ビスフェノールAなどの異物が体内に入ると、それを分解あるいは排出する代謝反応が起きる。
※エストロゲン - 女性ホルモンのひとつで卵胞ホルモンとも呼ばれる。子宮の発育や子宮内膜の増殖、乳腺の発達、排卵の準備をするホルモンで、生理の終わりごろから排卵前にかけて分泌が高まる。思春期以降分泌が増加し、更年期以降は分泌が減少する。(受容体については「内分泌系」の解説を参照してください。)

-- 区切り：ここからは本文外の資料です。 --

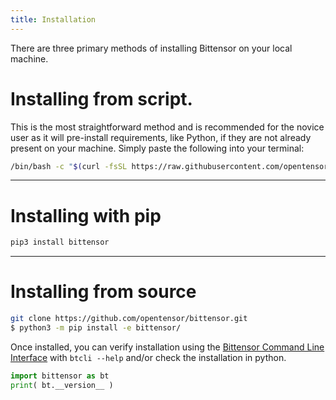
 ```yaml
---
title: Installation
---
```


There are three primary methods of installing Bittensor on your local machine. 

# Installing from script. 

This is the most straightforward method and is recommended for the novice user as it will pre-install requirements, like Python, if they are not already present on your machine. Simply paste the following into your terminal: 

```bash dark
/bin/bash -c "$(curl -fsSL https://raw.githubusercontent.com/opentensor/bittensor/master/scripts/install.sh)"
```

---
# Installing with pip
```bash dark
pip3 install bittensor
```

---
# Installing from source
```bash dark
git clone https://github.com/opentensor/bittensor.git
$ python3 -m pip install -e bittensor/
```

Once installed, you can verify installation using the [Bittensor Command Line Interface](../reference/btcli) with ```btcli --help``` and/or check the installation in python.
```python numbered dark
import bittensor as bt
print( bt.__version__ )
```
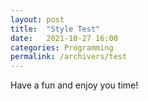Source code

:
 ```yaml
---
layout: post
title:  "Style Test"
date:   2021-10-27 16:00
categories: Programming
permalink: /archivers/test
---
```


Have a fun and enjoy you time!

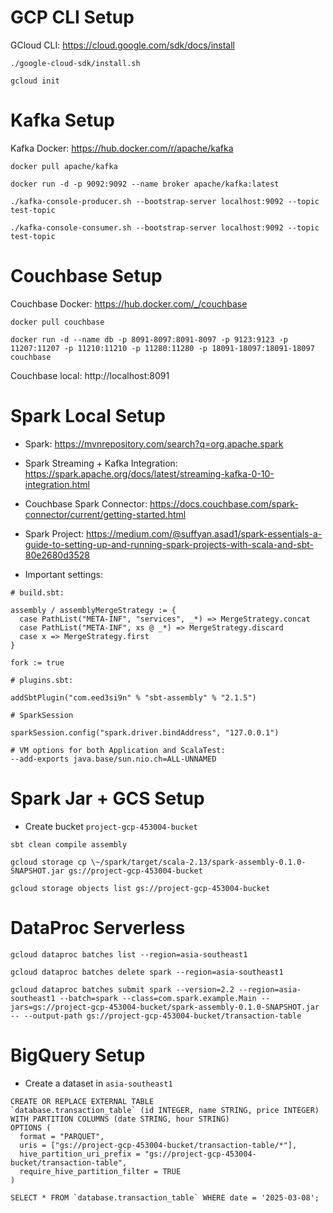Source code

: # GCP CLI Setup

GCloud CLI: https://cloud.google.com/sdk/docs/install

```
./google-cloud-sdk/install.sh

gcloud init
```

# Kafka Setup

Kafka Docker: https://hub.docker.com/r/apache/kafka

```
docker pull apache/kafka

docker run -d -p 9092:9092 --name broker apache/kafka:latest

./kafka-console-producer.sh --bootstrap-server localhost:9092 --topic test-topic

./kafka-console-consumer.sh --bootstrap-server localhost:9092 --topic test-topic
```

# Couchbase Setup

Couchbase Docker: https://hub.docker.com/_/couchbase

```
docker pull couchbase

docker run -d --name db -p 8091-8097:8091-8097 -p 9123:9123 -p 11207:11207 -p 11210:11210 -p 11280:11280 -p 18091-18097:18091-18097 couchbase
```

Couchbase local: http://localhost:8091

# Spark Local Setup

- Spark: https://mvnrepository.com/search?q=org.apache.spark

- Spark Streaming + Kafka Integration: https://spark.apache.org/docs/latest/streaming-kafka-0-10-integration.html

- Couchbase Spark Connector: https://docs.couchbase.com/spark-connector/current/getting-started.html

- Spark Project: https://medium.com/@suffyan.asad1/spark-essentials-a-guide-to-setting-up-and-running-spark-projects-with-scala-and-sbt-80e2680d3528

- Important settings:

```
# build.sbt:

assembly / assemblyMergeStrategy := {
  case PathList("META-INF", "services", _*) => MergeStrategy.concat
  case PathList("META-INF", xs @ _*) => MergeStrategy.discard
  case x => MergeStrategy.first
}

fork := true

# plugins.sbt:

addSbtPlugin("com.eed3si9n" % "sbt-assembly" % "2.1.5")

# SparkSession

sparkSession.config("spark.driver.bindAddress", "127.0.0.1")

# VM options for both Application and ScalaTest:
--add-exports java.base/sun.nio.ch=ALL-UNNAMED
```

# Spark Jar + GCS Setup

- Create bucket `project-gcp-453004-bucket`

```
sbt clean compile assembly

gcloud storage cp \~/spark/target/scala-2.13/spark-assembly-0.1.0-SNAPSHOT.jar gs://project-gcp-453004-bucket

gcloud storage objects list gs://project-gcp-453004-bucket
```

# DataProc Serverless

```
gcloud dataproc batches list --region=asia-southeast1

gcloud dataproc batches delete spark --region=asia-southeast1

gcloud dataproc batches submit spark --version=2.2 --region=asia-southeast1 --batch=spark --class=com.spark.example.Main --jars=gs://project-gcp-453004-bucket/spark-assembly-0.1.0-SNAPSHOT.jar -- --output-path gs://project-gcp-453004-bucket/transaction-table
```

# BigQuery Setup

- Create a dataset in `asia-southeast1`

```
CREATE OR REPLACE EXTERNAL TABLE
`database.transaction_table` (id INTEGER, name STRING, price INTEGER)
WITH PARTITION COLUMNS (date STRING, hour STRING)
OPTIONS (
  format = "PARQUET",
  uris = ["gs://project-gcp-453004-bucket/transaction-table/*"],
  hive_partition_uri_prefix = "gs://project-gcp-453004-bucket/transaction-table",
  require_hive_partition_filter = TRUE
)

SELECT * FROM `database.transaction_table` WHERE date = '2025-03-08';
```
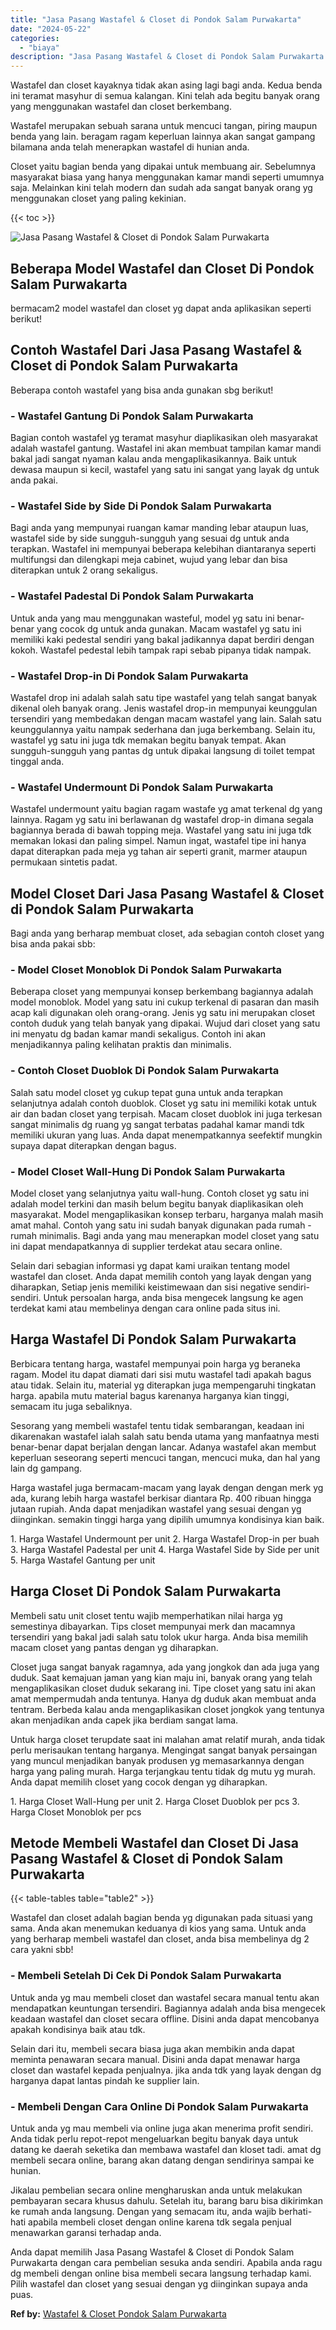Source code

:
 ```yaml
---
title: "Jasa Pasang Wastafel & Closet di Pondok Salam Purwakarta"
date: "2024-05-22"
categories: 
  - "biaya"
description: "Jasa Pasang Wastafel & Closet di Pondok Salam Purwakarta. Anda dapat memilih Jasa Pasang Wastafel & Closet di Pondok Salam Purwakarta dengan cara pembelian s..."
---
```


Wastafel dan closet kayaknya tidak akan asing lagi bagi anda. Kedua benda ini teramat masyhur di semua kalangan. Kini telah ada begitu banyak orang yang menggunakan wastafel dan closet berkembang.

Wastafel merupakan sebuah sarana untuk mencuci tangan, piring maupun benda yang lain. beragam ragam keperluan lainnya akan sangat gampang bilamana anda telah menerapkan wastafel di hunian anda.

Closet yaitu bagian benda yang dipakai untuk membuang air. Sebelumnya masyarakat biasa yang hanya menggunakan kamar mandi seperti umumnya saja. Melainkan kini telah modern dan sudah ada sangat banyak orang yg menggunakan closet yang paling kekinian.

{{< toc >}}

![Jasa Pasang Wastafel & Closet di Pondok Salam Purwakarta](/images/wastafel-closet-murah61.png)

## Beberapa Model Wastafel dan Closet Di Pondok Salam Purwakarta

bermacam2 model wastafel dan closet yg dapat anda aplikasikan seperti berikut!

## Contoh Wastafel Dari Jasa Pasang Wastafel & Closet di Pondok Salam Purwakarta

Beberapa contoh wastafel yang bisa anda gunakan sbg berikut!

### \- Wastafel Gantung Di Pondok Salam Purwakarta

Bagian contoh wastafel yg teramat masyhur diaplikasikan oleh masyarakat adalah wastafel gantung. Wastafel ini akan membuat tampilan kamar mandi bakal jadi sangat nyaman kalau anda mengaplikasikannya. Baik untuk dewasa maupun si kecil, wastafel yang satu ini sangat yang layak dg untuk anda pakai.

### \- Wastafel Side by Side Di Pondok Salam Purwakarta

Bagi anda yang mempunyai ruangan kamar manding lebar ataupun luas, wastafel side by side sungguh-sungguh yang sesuai dg untuk anda terapkan. Wastafel ini mempunyai beberapa kelebihan diantaranya seperti multifungsi dan dilengkapi meja cabinet, wujud yang lebar dan bisa diterapkan untuk 2 orang sekaligus.

### \- Wastafel Padestal Di Pondok Salam Purwakarta

Untuk anda yang mau menggunakan wasteful, model yg satu ini benar-benar yang cocok dg untuk anda gunakan. Macam wastafel yg satu ini memiliki kaki pedestal sendiri yang bakal jadikannya dapat berdiri dengan kokoh. Wastafel pedestal lebih tampak rapi sebab pipanya tidak nampak.

### \- Wastafel Drop-in Di Pondok Salam Purwakarta

Wastafel drop ini adalah salah satu tipe wastafel yang telah sangat banyak dikenal oleh banyak orang. Jenis wastafel drop-in mempunyai keunggulan tersendiri yang membedakan dengan macam wastafel yang lain. Salah satu keunggulannya yaitu nampak sederhana dan juga berkembang. Selain itu, wastafel yg satu ini juga tdk memakan begitu banyak tempat. Akan sungguh-sungguh yang pantas dg untuk dipakai langsung di toilet tempat tinggal anda.

### \- Wastafel Undermount Di Pondok Salam Purwakarta

Wastafel undermount yaitu bagian ragam wastafe yg amat terkenal dg yang lainnya. Ragam yg satu ini berlawanan dg wastafel drop-in dimana segala bagiannya berada di bawah topping meja. Wastafel yang satu ini juga tdk memakan lokasi dan paling simpel. Namun ingat, wastafel tipe ini hanya dapat diterapkan pada meja yg tahan air seperti granit, marmer ataupun permukaan sintetis padat.

## Model Closet Dari Jasa Pasang Wastafel & Closet di Pondok Salam Purwakarta

Bagi anda yang berharap membuat closet, ada sebagian contoh closet yang bisa anda pakai sbb:

### \- Model Closet Monoblok Di Pondok Salam Purwakarta

Beberapa closet yang mempunyai konsep berkembang bagiannya adalah model monoblok. Model yang satu ini cukup terkenal di pasaran dan masih acap kali digunakan oleh orang-orang. Jenis yg satu ini merupakan closet contoh duduk yang telah banyak yang dipakai. Wujud dari closet yang satu ini menyatu dg badan kamar mandi sekaligus. Contoh ini akan menjadikannya paling kelihatan praktis dan minimalis.

### \- Contoh Closet Duoblok Di Pondok Salam Purwakarta

Salah satu model closet yg cukup tepat guna untuk anda terapkan selanjutnya adalah contoh duoblok. Closet yg satu ini memiliki kotak untuk air dan badan closet yang terpisah. Macam closet duoblok ini juga terkesan sangat minimalis dg ruang yg sangat terbatas padahal kamar mandi tdk memiliki ukuran yang luas. Anda dapat menempatkannya seefektif mungkin supaya dapat diterapkan dengan bagus.

### \- Model Closet Wall-Hung Di Pondok Salam Purwakarta

Model closet yang selanjutnya yaitu wall-hung. Contoh closet yg satu ini adalah model terkini dan masih belum begitu banyak diaplikasikan oleh masyarakat. Model mengaplikasikan konsep terbaru, harganya malah masih amat mahal. Contoh yang satu ini sudah banyak digunakan pada rumah - rumah minimalis. Bagi anda yang mau menerapkan model closet yang satu ini dapat mendapatkannya di supplier terdekat atau secara online.

Selain dari sebagian informasi yg dapat kami uraikan tentang model wastafel dan closet. Anda dapat memilih contoh yang layak dengan yang diharapkan, Setiap jenis memiliki keistimewaan dan sisi negative sendiri-sendiri. Untuk persoalan harga, anda bisa mengecek langsung ke agen terdekat kami atau membelinya dengan cara online pada situs ini.

## Harga Wastafel Di Pondok Salam Purwakarta

Berbicara tentang harga, wastafel mempunyai poin harga yg beraneka ragam. Model itu dapat diamati dari sisi mutu wastafel tadi apakah bagus atau tidak. Selain itu, material yg diterapkan juga mempengaruhi tingkatan harga. apabila mutu material bagus karenanya harganya kian tinggi, semacam itu juga sebaliknya.

Sesorang yang membeli wastafel tentu tidak sembarangan, keadaan ini dikarenakan wastafel ialah salah satu benda utama yang manfaatnya mesti benar-benar dapat berjalan dengan lancar. Adanya wastafel akan membut keperluan seseorang seperti mencuci tangan, mencuci muka, dan hal yang lain dg gampang.

Harga wastafel juga bermacam-macam yang layak dengan dengan merk yg ada, kurang lebih harga wastafel berkisar diantara Rp. 400 ribuan hingga jutaan rupiah. Anda dapat menjadikan wastafel yang sesuai dengan yg diinginkan. semakin tinggi harga yang dipilih umumnya kondisinya kian baik.

1\. Harga Wastafel Undermount per unit 2. Harga Wastafel Drop-in per buah 3. Harga Wastafel Padestal per unit 4. Harga Wastafel Side by Side per unit 5. Harga Wastafel Gantung per unit

## Harga Closet Di Pondok Salam Purwakarta

Membeli satu unit closet tentu wajib memperhatikan nilai harga yg semestinya dibayarkan. Tips closet mempunyai merk dan macamnya tersendiri yang bakal jadi salah satu tolok ukur harga. Anda bisa memilih macam closet yang pantas dengan yg diharapkan.

Closet juga sangat banyak ragamnya, ada yang jongkok dan ada juga yang duduk. Saat kemajuan jaman yang kian maju ini, banyak orang yang telah mengaplikasikan closet duduk sekarang ini. Tipe closet yang satu ini akan amat mempermudah anda tentunya. Hanya dg duduk akan membuat anda tentram. Berbeda kalau anda mengaplikasikan closet jongkok yang tentunya akan menjadikan anda capek jika berdiam sangat lama.

Untuk harga closet terupdate saat ini malahan amat relatif murah, anda tidak perlu merisaukan tentang harganya. Mengingat sangat banyak persaingan yang muncul menjadikan banyak produsen yg memasarkannya dengan harga yang paling murah. Harga terjangkau tentu tidak dg mutu yg murah. Anda dapat memilih closet yang cocok dengan yg diharapkan.

1\. Harga Closet Wall-Hung per unit 2. Harga Closet Duoblok per pcs 3. Harga Closet Monoblok per pcs

## Metode Membeli Wastafel dan Closet Di Jasa Pasang Wastafel & Closet di Pondok Salam Purwakarta

{{< table-tables table="table2" >}}

Wastafel dan closet adalah bagian benda yg digunakan pada situasi yang sama. Anda akan menemukan keduanya di kios yang sama. Untuk anda yang berharap membeli wastafel dan closet, anda bisa membelinya dg 2 cara yakni sbb!

### \- Membeli Setelah Di Cek Di Pondok Salam Purwakarta

Untuk anda yg mau membeli closet dan wastafel secara manual tentu akan mendapatkan keuntungan tersendiri. Bagiannya adalah anda bisa mengecek keadaan wastafel dan closet secara offline. Disini anda dapat mencobanya apakah kondisinya baik atau tdk.

Selain dari itu, membeli secara biasa juga akan membikin anda dapat meminta penawaran secara manual. Disini anda dapat menawar harga closet dan wastafel kepada penjualnya. jika anda tdk yang layak dengan dg harganya dapat lantas pindah ke supplier lain.

### \- Membeli Dengan Cara Online Di Pondok Salam Purwakarta

Untuk anda yg mau membeli via online juga akan menerima profit sendiri. Anda tidak perlu repot-repot mengeluarkan begitu banyak daya untuk datang ke daerah seketika dan membawa wastafel dan kloset tadi. amat dg membeli secara online, barang akan datang dengan sendirinya sampai ke hunian.

Jikalau pembelian secara online mengharuskan anda untuk melakukan pembayaran secara khusus dahulu. Setelah itu, barang baru bisa dikirimkan ke rumah anda langsung. Dengan yang semacam itu, anda wajib berhati-hati apabila membeli closet dengan online karena tdk segala penjual menawarkan garansi terhadap anda.

Anda dapat memilih Jasa Pasang Wastafel & Closet di Pondok Salam Purwakarta dengan cara pembelian sesuka anda sendiri. Apabila anda ragu dg membeli dengan online bisa membeli secara langsung terhadap kami. Pilih wastafel dan closet yang sesuai dengan yg diinginkan supaya anda puas.

**Ref by:** [Wastafel & Closet Pondok Salam Purwakarta](https://id.wikipedia.org/wiki/Wastafel)
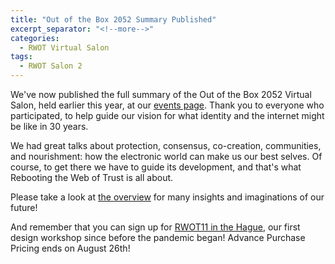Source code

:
 ```yaml
---
title: "Out of the Box 2052 Summary Published"
excerpt_separator: "<!--more-->"
categories:
  - RWOT Virtual Salon
tags:
  - RWOT Salon 2
---
```


We've now published the full summary of the Out of the Box 2052 Virtual Salon, held earlier this year, at our [events page](/salons/). Thank you to everyone who participated, to help guide our vision for what identity and the internet might be like in 30 years.

We had great talks about protection, consensus, co-creation, communities, and nourishment: how the electronic world can make us our best selves. Of course, to get there we have to guide its development, and that's what Rebooting the Web of Trust is all about.

Please take a look at [the overview](/salons/outofthebox2052) for many insights and imaginations of our future!

And remember that you can sign up for [RWOT11 in the Hague](https://www.eventbrite.com/e/rebooting-the-web-of-trust-xi-2022-the-hague-tickets-347605426187), our first design workshop since before the pandemic began! Advance Purchase Pricing ends on August 26th!
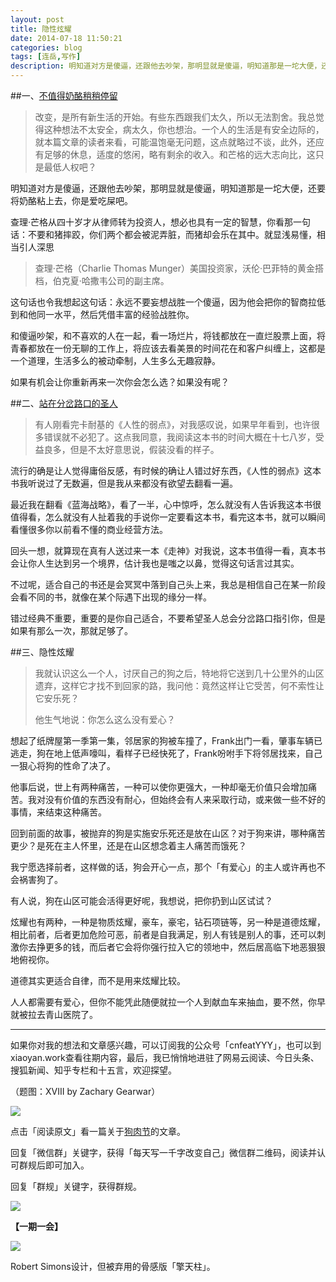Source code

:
 ```yaml
---
layout: post
title: 隐性炫耀
date: 2014-07-18 11:50:21
categories: blog
tags: [连岳,写作]
description: 明知道对方是傻逼，还跟他去吵架，那明显就是傻逼，明知道那是一坨大便，还要将奶酪粘上去，你是爱吃屎吧。
---
```



##一、[不值得奶酪稍稍停留](http://www.douban.com/note/145959443/)

>改变，是所有新生活的开始。有些东西跟我们太久，所以无法割舍。我总觉得这种想法不太安全，病太久，你也想治。一个人的生活是有安全边际的，就本篇文章的读者来看，可能温饱毫无问题，这点就略过不谈，此外，还应有足够的休息，适度的悠闲，略有剩余的收入。和芒格的远大志向比，这只是最低人权吧？

明知道对方是傻逼，还跟他去吵架，那明显就是傻逼，明知道那是一坨大便，还要将奶酪粘上去，你是爱吃屎吧。

查理·芒格从四十岁才从律师转为投资人，想必也具有一定的智慧，你看那一句话：不要和猪摔跤，你们两个都会被泥弄脏，而猪却会乐在其中。就显浅易懂，相当引人深思

>查理·芒格（Charlie Thomas Munger）美国投资家，沃伦·巴菲特的黄金搭档，伯克夏·哈撒韦公司的副主席。

这句话也令我想起这句话：永远不要妄想战胜一个傻逼，因为他会把你的智商拉低到和他同一水平，然后凭借丰富的经验战胜你。

和傻逼吵架，和不喜欢的人在一起，看一场烂片，将钱都放在一直烂股票上面，将青春都放在一份无聊的工作上，将应该去看美景的时间花在和客户纠缠上，这都是一个道理，生活多么的被动牵制，人生多么无趣寂静。

如果有机会让你重新再来一次你会怎么选？如果没有呢？


##二、[站在分岔路口的圣人](http://www.ledu365.com/a/rensheng/12970.html)

>有人刚看完卡耐基的《人性的弱点》，对我感叹说，如果早年看到，也许很多错误就不必犯了。这点我同意，我阅读这本书的时间大概在十七八岁，受益良多，但是不太好意思说，假装没看的样子。

流行的确是让人觉得庸俗反感，有时候的确让人错过好东西，《人性的弱点》这本书我听说过了无数遍，但是我从来都没有欲望去翻看一遍。

最近我在翻看《蓝海战略》，看了一半，心中惊呼，怎么就没有人告诉我这本书很值得看，怎么就没有人扯着我的手说你一定要看这本书，看完这本书，就可以瞬间看懂很多你以前看不懂的商业经营方法。

回头一想，就算现在真有人送过来一本《走神》对我说，这本书值得一看，真本书会让你人生达到另一个境界，估计我也是嗤之以鼻，觉得这句话言过其实。

不过呢，适合自己的书还是会冥冥中落到自己头上来，我总是相信自己在某一阶段会看不同的书，就像在某个际遇下出现的缘分一样。

错过经典不重要，重要的是你自己适合，不要希望圣人总会分岔路口指引你，但是如果有那么一次，那就足够了。

##三、隐性炫耀

>我就认识这么一个人，讨厌自己的狗之后，特地将它送到几十公里外的山区遗弃，这样它才找不到回家的路，我问他：竟然这样让它受苦，何不索性让它安乐死？
>
>他生气地说：你怎么这么没有爱心？

想起了纸牌屋第一季第一集，邻居家的狗被车撞了，Frank出门一看，肇事车辆已逃走，狗在地上低声嚎叫，看样子已经快死了，Frank吩咐手下将邻居找来，自己一狠心将狗的性命了决了。

他事后说，世上有两种痛苦，一种可以使你更强大，一种却毫无价值只会增加痛苦。我对没有价值的东西没有耐心，但始终会有人来采取行动，或来做一些不好的事情，来结束这种痛苦。

回到前面的故事，被抛弃的狗是实施安乐死还是放在山区？对于狗来讲，哪种痛苦更少？是死在主人怀里，还是在山区想念着主人痛苦而饿死？

我宁愿选择前者，这样做的话，狗会开心一点，那个「有爱心」的主人或许再也不会祸害狗了。

有人说，狗在山区可能会活得更好呢，我想说，把你扔到山区试试？

炫耀也有两种，一种是物质炫耀，豪车，豪宅，钻石项链等，另一种是道德炫耀，相比前者，后者更加危险可恶，前者是自我满足，别人有钱是别人的事，还可以刺激你去挣更多的钱，而后者它会将你强行拉入它的领地中，然后居高临下地恶狠狠地俯视你。

道德其实更适合自律，而不是用来炫耀比较。

人人都需要有爱心，但你不能凭此随便就拉一个人到献血车来抽血，要不然，你早就被拉去青山医院了。

---

如果你对我的想法和文章感兴趣，可以订阅我的公众号「cnfeatYYY」，也可以到xiaoyan.work查看往期内容，最后，我已悄悄地进驻了网易云阅读、今日头条、搜狐新闻、知乎专栏和十五言，欢迎探望。

（题图：XVIII by Zachary Gearwar）

![](http://cnfeat.qiniudn.com/mHDSX.png)

点击「阅读原文」看一篇关于[狗肉节](http://dajia.qq.com/blog/308105057684086)的文章。

回复「微信群」关键字，获得「每天写一千字改变自己」微信群二维码，阅读并认可群规后即可加入。

回复「群规」关键字，获得群规。

![](http://cnfeat.qiniudn.com/%E7%AD%BE%E5%90%8D-2014-07-11.png)

**【一期一会】**

![](http://cnfeat.qiniudn.com/034025.27969480_1280.jpg)

Robert Simons设计，但被弃用的骨感版「擎天柱」。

※中枢神経系 - 脳とせき髄の総称。感覚器官から入ってくる信号(情報)を処理して、適した反応の命令を筋肉に対して出す仕組み。
※免疫系 - 生体が、外界から体内に入ってくる異物(病原菌やウイルスなど)や体内で発生した異物(癌細胞など)に対して、生体にとって無害なものは排除せずに、体に傷害を与える有害なものだけを排除したり、その増殖を防いだりする仕組み。
※恒常性維持機構 - 生物体の体内の諸器官が、外部環境(気温・湿度等)の変化や主体的条件の変化(姿勢・運動等)に応じて、統一的に体内環境(体温・血流量・血液成分等)を、ある一定範囲に保っている状態及び機能をいう。
哺乳類(ほにゅうるい)では、自律神経と内分泌腺が主体となって行われる。